■ **Saved entries**
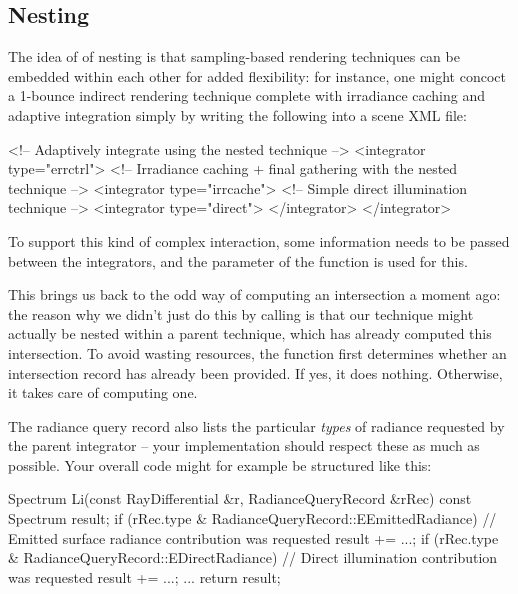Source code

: \subsection{Nesting}
The idea of of nesting is that sampling-based rendering techniques can be
embedded within each other for added flexibility: for instance, one 
might concoct a  1-bounce indirect rendering technique complete with 
irradiance caching and adaptive integration simply by writing the following 
into a scene XML file:
\begin{xml}
<!-- Adaptively integrate using the nested technique -->
<integrator type="errctrl"> 
	<!-- Irradiance caching + final gathering with the nested technique -->
	<integrator type="irrcache"> 
		<!-- Simple direct illumination technique -->
		<integrator type="direct"> 
	</integrator>
</integrator>
\end{xml}
To support this kind of complex interaction, some information needs to be passed between the 
integrators, and the  parameter of the function
 is used for this.

This brings us back to the odd way of computing an intersection a moment ago: 
the reason why we didn't just do this by calling  
 is that our technique might actually be nested
within a parent technique, which has already computed this intersection.
To avoid wasting resources, the function  first 
determines whether an intersection record has already been provided. 
If yes, it does nothing. Otherwise, it takes care of computing one. 

The radiance query record also lists the particular \emph{types} of radiance requested
by the parent integrator -- your implementation should respect these as much
as possible. Your overall code might for example be structured like this:

\begin{cpp}
   Spectrum Li(const RayDifferential &r, RadianceQueryRecord &rRec) const {
	  Spectrum result;
      if (rRec.type & RadianceQueryRecord::EEmittedRadiance) {
         // Emitted surface radiance contribution was requested
		 result += ...;
	  }
      if (rRec.type & RadianceQueryRecord::EDirectRadiance) {
         // Direct illumination contribution was requested
		 result += ...;
	  }
	  ...
	  return result;
   }
\end{cpp}
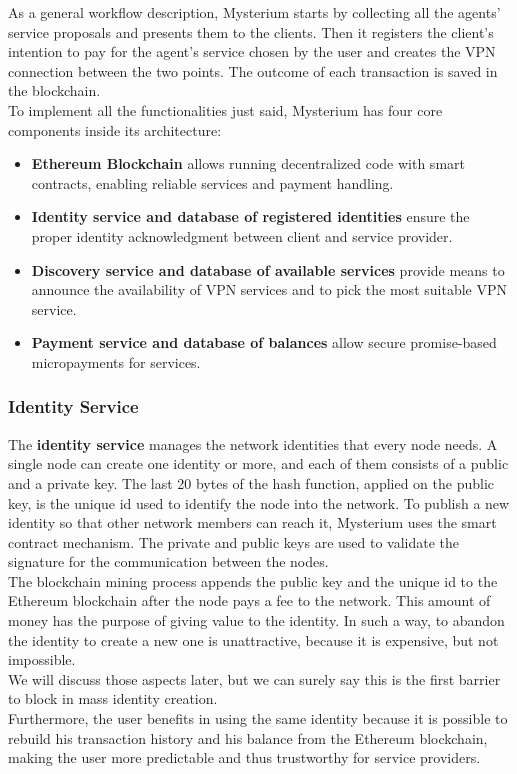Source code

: \documentclass[12pt]{article}
\begin{document}
	As a general workflow description, Mysterium starts by collecting all the agents' service proposals and presents them to the clients. Then it registers the client's intention to pay for the agent's service chosen by the user and creates the VPN connection between the two points. The outcome of each transaction is saved in the blockchain.\\
	
	\bigbreak
	To implement all the functionalities just said, Mysterium has four core components inside its architecture:
	\begin{itemize}
		\item \textbf{Ethereum Blockchain} allows running decentralized code with smart contracts, enabling reliable services and payment handling.
		\item \textbf{Identity service and database of registered identities} ensure the proper identity acknowledgment between client and service provider.
		\item \textbf{Discovery service and database of available services} provide means to announce the availability of VPN services and to pick the most suitable VPN service.
		\item \textbf{Payment service and database of balances} allow secure promise-based micropayments for services.
	\end{itemize}

	\subsubsection{Identity Service}

	The \textbf{identity service} manages the network identities that every node needs. A single node can create one identity or more, and each of them consists of a public and a private key. The last 20 bytes of the hash function, applied on the public key, is the unique id used to identify the node into the network. To publish a new identity so that other network members can reach it, Mysterium uses the smart contract mechanism. The private and public keys are used to validate the signature for the communication between the nodes.\\
	The blockchain mining process appends the public key and the unique id to the Ethereum blockchain after the node pays a fee to the network. This amount of money has the purpose of giving value to the identity. In such a way,  to abandon the identity to create a new one is unattractive, because it is expensive, but not impossible.\\ 
	We will discuss those aspects later, but we can surely say this is the first barrier to block in mass identity creation.\\
	Furthermore, the user benefits in using the same identity because it is possible to rebuild his transaction history and his balance from the Ethereum blockchain, making the user more predictable and thus trustworthy for service providers.\\
\end{document}
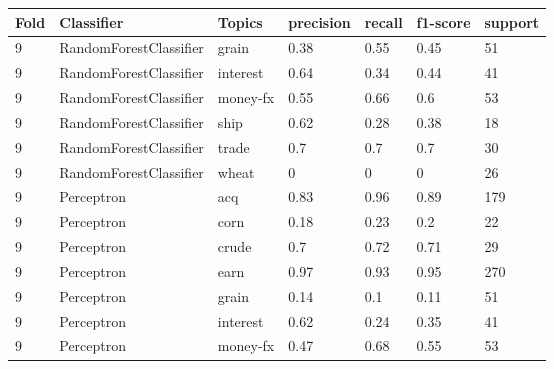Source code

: \documentclass{article}
\begin{document}
\begin{table}[H]
\begin{tabular}{lllllll}
\textbf{Fold} & \textbf{Classifier}    & \textbf{Topics} & \textbf{precision} & \textbf{recall} & \textbf{f1-score} & \textbf{support} \\ \hline
9             & RandomForestClassifier & grain           & 0.38               & 0.55            & 0.45              & 51               \\
9             & RandomForestClassifier & interest        & 0.64               & 0.34            & 0.44              & 41               \\
9             & RandomForestClassifier & money-fx        & 0.55               & 0.66            & 0.6               & 53               \\
9             & RandomForestClassifier & ship            & 0.62               & 0.28            & 0.38              & 18               \\
9             & RandomForestClassifier & trade           & 0.7                & 0.7             & 0.7               & 30               \\
9             & RandomForestClassifier & wheat           & 0                  & 0               & 0                 & 26               \\
9             & Perceptron             & acq             & 0.83               & 0.96            & 0.89              & 179              \\
9             & Perceptron             & corn            & 0.18               & 0.23            & 0.2               & 22               \\
9             & Perceptron             & crude           & 0.7                & 0.72            & 0.71              & 29               \\
9             & Perceptron             & earn            & 0.97               & 0.93            & 0.95              & 270              \\
9             & Perceptron             & grain           & 0.14               & 0.1             & 0.11              & 51               \\
9             & Perceptron             & interest        & 0.62               & 0.24            & 0.35              & 41               \\
9             & Perceptron             & money-fx        & 0.47               & 0.68            & 0.55              & 53               \\

\end{tabular}
\end{table}
\end{document}
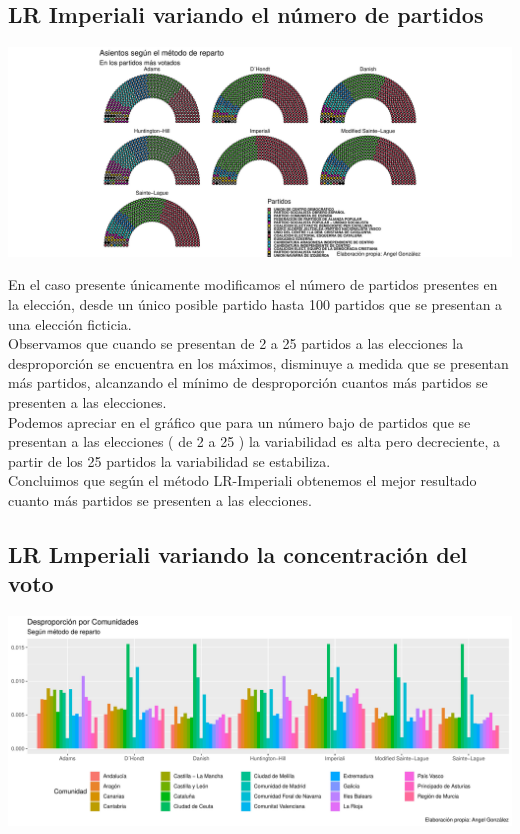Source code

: \documentclass[12pt,a4paper,]{book}
\numberwithin{dummy}{section}
\theoremstyle{ocrenumbox}
\theoremstyle{blacknumex}
\theoremstyle{blacknumbox}
\theoremstyle{ocrenum}
\theoremstyle{ocrenum}
\begin{document}
\hypertarget{lr-imperiali-variando-el-nuxfamero-de-partidos}{%
\subsection{LR Imperiali variando el número de
partidos}\label{lr-imperiali-variando-el-nuxfamero-de-partidos}}

\begin{center}\includegraphics[width=0.95\linewidth]{figurasR/unnamed-chunk-62-1} \end{center}

En el caso presente únicamente modificamos el número de partidos
presentes en la elección, desde un único posible partido hasta 100
partidos que se presentan a una elección ficticia.\\
Observamos que cuando se presentan de 2 a 25 partidos a las elecciones
la desproporción se encuentra en los máximos, disminuye a medida que se
presentan más partidos, alcanzando el mínimo de desproporción cuantos
más partidos se presenten a las elecciones.\\
Podemos apreciar en el gráfico que para un número bajo de partidos que
se presentan a las elecciones ( de 2 a 25 ) la variabilidad es alta pero
decreciente, a partir de los 25 partidos la variabilidad se
estabiliza.\\
Concluimos que según el método LR-Imperiali obtenemos el mejor resultado
cuanto más partidos se presenten a las elecciones.

\hypertarget{lr-lmperiali-variando-la-concentraciuxf3n-del-voto}{%
\subsection{LR Lmperiali variando la concentración del
voto}\label{lr-lmperiali-variando-la-concentraciuxf3n-del-voto}}

\begin{center}\includegraphics[width=0.95\linewidth]{figurasR/unnamed-chunk-63-1} \end{center}
\end{document}

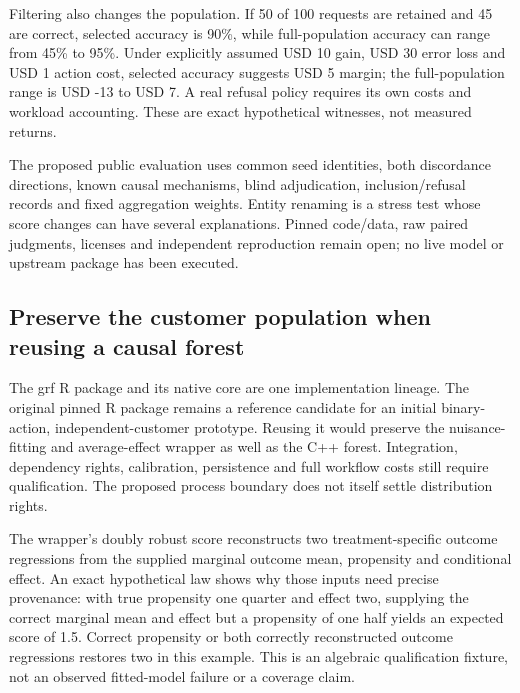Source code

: Filtering also changes the population. If 50 of 100 requests are
retained and 45 are correct, selected accuracy is 90\%, while
full-population accuracy can range from 45\% to 95\%. Under explicitly
assumed USD 10 gain, USD 30 error loss and USD 1 action cost, selected
accuracy suggests USD 5 margin; the full-population range is USD -13 to
USD 7. A real refusal policy requires its own costs and workload
accounting. These are exact hypothetical witnesses, not measured
returns. \citep{exec21_causalitycheck_reference}

The proposed public evaluation uses common seed identities, both
discordance directions, known causal mechanisms, blind adjudication,
inclusion/refusal records and fixed aggregation weights. Entity renaming
is a stress test whose score changes can have several explanations.
Pinned code/data, raw paired judgments, licenses and independent
reproduction remain open; no live model or upstream package has been
executed. \citep{exec21_causalitycheck}

\hypertarget{preserve-the-customer-population-when-reusing-a-causal-forest}{%
\subsection{Preserve the customer population when reusing a causal
forest}\label{preserve-the-customer-population-when-reusing-a-causal-forest}}

The grf R package and its native core are one implementation lineage.
The original pinned R package remains a reference candidate for an
initial binary-action, independent-customer prototype. Reusing it would
preserve the nuisance-fitting and average-effect wrapper as well as the
C++ forest. Integration, dependency rights, calibration, persistence and
full workflow costs still require qualification. The proposed process
boundary does not itself settle distribution rights.
\citep{exec21_grf_reuse}

The wrapper's doubly robust score reconstructs two treatment-specific
outcome regressions from the supplied marginal outcome mean, propensity
and conditional effect. An exact hypothetical law shows why those inputs
need precise provenance: with true propensity one quarter and effect
two, supplying the correct marginal mean and effect but a propensity of
one half yields an expected score of 1.5. Correct propensity or both
correctly reconstructed outcome regressions restores two in this
example. This is an algebraic qualification fixture, not an observed
fitted-model failure or a coverage claim. \citep{exec21_grf_reference}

■ **Problem description**
Collect each line of the entries that has the word "wrapper", copying it in full.

■ **Answer below**
preserve the nuisance-fitting and average-effect wrapper as well as the
The wrapper's doubly robust score reconstructs two treatment-specific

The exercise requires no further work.